In silico screening of pomegranate (Punica granatum) and celery (Apium graveolens) metabolites for potential anti-type 2 diabetes activity

Abstract

Background: Alpha (α)-amylase is a popular pharmacological target for controlling postprandial blood glucose levels. The exploration of natural ingredients for drug development is particularly promising. Notably, pomegranate (Punica granatum) and celery (Apium graveolens) are rich in phenols and flavonoids, making them potential candidates for anti-type 2 diabetes treatments. Objective: This study aims to identify the most promising derivatives from pomegranate and celery using a combined metabolomic and in silico approach. Methods: The study began by identifying metabolites from the KnapSack database, selecting based on primary and secondary metabolites also selecting them based on their pharmacokinetic profile. The selected metabolites were then docked with alpha-amylase (PDB ID: 2QV4). Furthermore, the interactions were analyzed using Discovery Studio, and toxicity profiles were assessed in silico using ECOSAR and Toxtree software. Results: The analysis identified punicaflavone and 2-deoxybrassinolide as the compounds with the highest binding affinity, at -10.06 kcal/mol and -10.89 kcal/mol respectively, both surpassing acarbose’s -9.33 kcal/mol. These compounds interacted with 11 common residues in alpha-amylase, mirroring acarbose’s interactions. In silico toxicity analysis revealed that punicaflavone might pose risks to aquatic organisms but does not exhibit potential as a genotoxic or non-genotoxic carcinogen.
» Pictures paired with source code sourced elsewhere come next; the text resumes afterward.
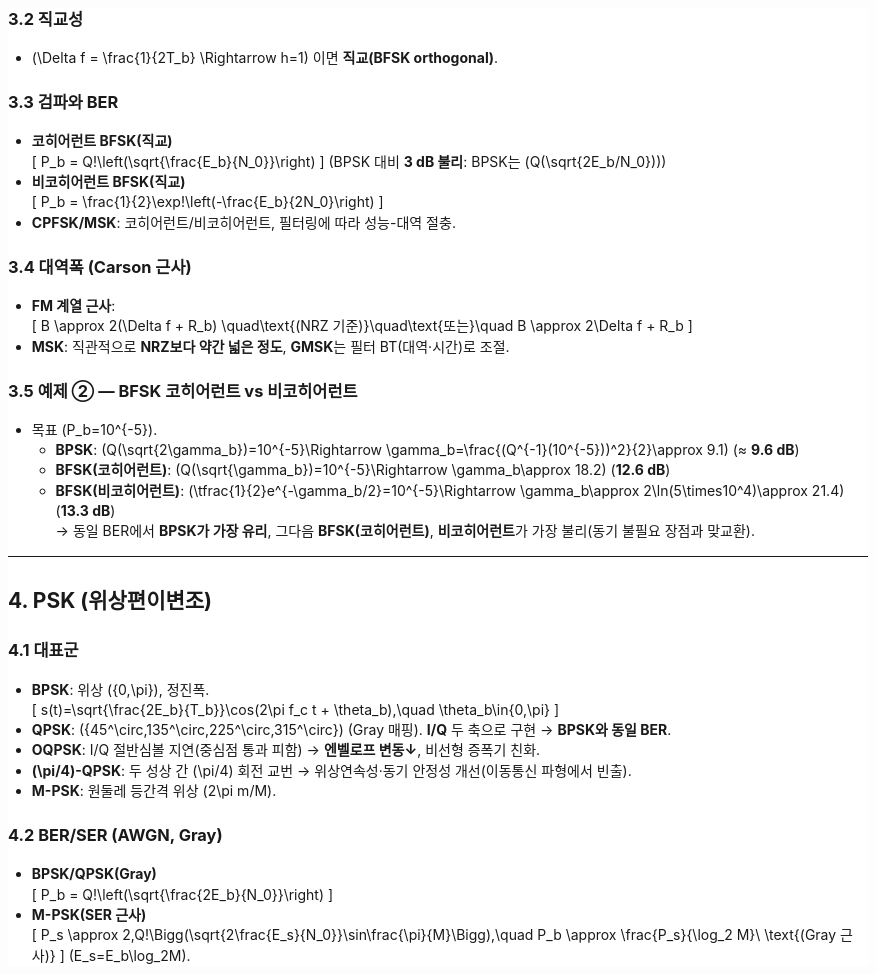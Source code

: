 ### 3.2 직교성
- \(\Delta f = \frac{1}{2T_b} \Rightarrow h=1\) 이면 **직교(BFSK orthogonal)**.

### 3.3 검파와 BER
- **코히어런트 BFSK(직교)**  
  \[
  P_b = Q\!\left(\sqrt{\frac{E_b}{N_0}}\right)
  \]
  (BPSK 대비 **3 dB 불리**: BPSK는 \(Q(\sqrt{2E_b/N_0})\))
- **비코히어런트 BFSK(직교)**  
  \[
  P_b = \frac{1}{2}\exp\!\left(-\frac{E_b}{2N_0}\right)
  \]
- **CPFSK/MSK**: 코히어런트/비코히어런트, 필터링에 따라 성능-대역 절충.

### 3.4 대역폭 (Carson 근사)
- **FM 계열 근사**:  
  \[
  B \approx 2(\Delta f + R_b) \quad\text{(NRZ 기준)}\quad\text{또는}\quad B \approx 2\Delta f + R_b
  \]
- **MSK**: 직관적으로 **NRZ보다 약간 넓은 정도**, **GMSK**는 필터 BT(대역·시간)로 조절.

### 3.5 예제 ② — BFSK 코히어런트 vs 비코히어런트
- 목표 \(P_b=10^{-5}\).  
  - **BPSK**: \(Q(\sqrt{2\gamma_b})=10^{-5}\Rightarrow \gamma_b=\frac{(Q^{-1}(10^{-5}))^2}{2}\approx 9.1\) (≈ **9.6 dB**)  
  - **BFSK(코히어런트)**: \(Q(\sqrt{\gamma_b})=10^{-5}\Rightarrow \gamma_b\approx 18.2\) (**12.6 dB**)  
  - **BFSK(비코히어런트)**: \(\tfrac{1}{2}e^{-\gamma_b/2}=10^{-5}\Rightarrow \gamma_b\approx 2\ln(5\times10^4)\approx 21.4\) (**13.3 dB**)  
→ 동일 BER에서 **BPSK가 가장 유리**, 그다음 **BFSK(코히어런트)**, **비코히어런트**가 가장 불리(동기 불필요 장점과 맞교환).

---

## 4. PSK (위상편이변조)

### 4.1 대표군
- **BPSK**: 위상 \(\{0,\pi\}\), 정진폭.  
  \[
  s(t)=\sqrt{\frac{2E_b}{T_b}}\cos(2\pi f_c t + \theta_b),\quad \theta_b\in\{0,\pi\}
  \]
- **QPSK**: \(\{45^\circ,135^\circ,225^\circ,315^\circ\}\) (Gray 매핑). **I/Q** 두 축으로 구현 → **BPSK와 동일 BER**.  
- **OQPSK**: I/Q 절반심볼 지연(중심점 통과 피함) → **엔벨로프 변동↓**, 비선형 증폭기 친화.  
- **\(\pi/4\)-QPSK**: 두 성상 간 \(\pi/4\) 회전 교번 → 위상연속성·동기 안정성 개선(이동통신 파형에서 빈출).  
- **M-PSK**: 원둘레 등간격 위상 \(2\pi m/M\).

### 4.2 BER/SER (AWGN, Gray)
- **BPSK/QPSK(Gray)**  
  \[
  P_b = Q\!\left(\sqrt{\frac{2E_b}{N_0}}\right)
  \]
- **M-PSK(SER 근사)**  
  \[
  P_s \approx 2\,Q\!\Bigg(\sqrt{2\frac{E_s}{N_0}}\sin\frac{\pi}{M}\Bigg),\quad 
  P_b \approx \frac{P_s}{\log_2 M}\ \text{(Gray 근사)}
  \]
  \(E_s=E_b\log_2M\).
Conversely, 2-deoxybrassinolide displayed moderate toxicity to aquatic organisms but was also free from genotoxic and non-genotoxic carcinogenic potential. Conclusion: Punicaflavone and 2-deoxybrassinolide emerged as the most promising compounds, demonstrating strong binding affinities and similar interaction patterns with α-amylase as acarbose. Although both compounds may pose risks to aquatic environments, they do not show potential as genotoxic or non-genotoxic carcinogens, supporting their further exploration as anti-diabetic agents.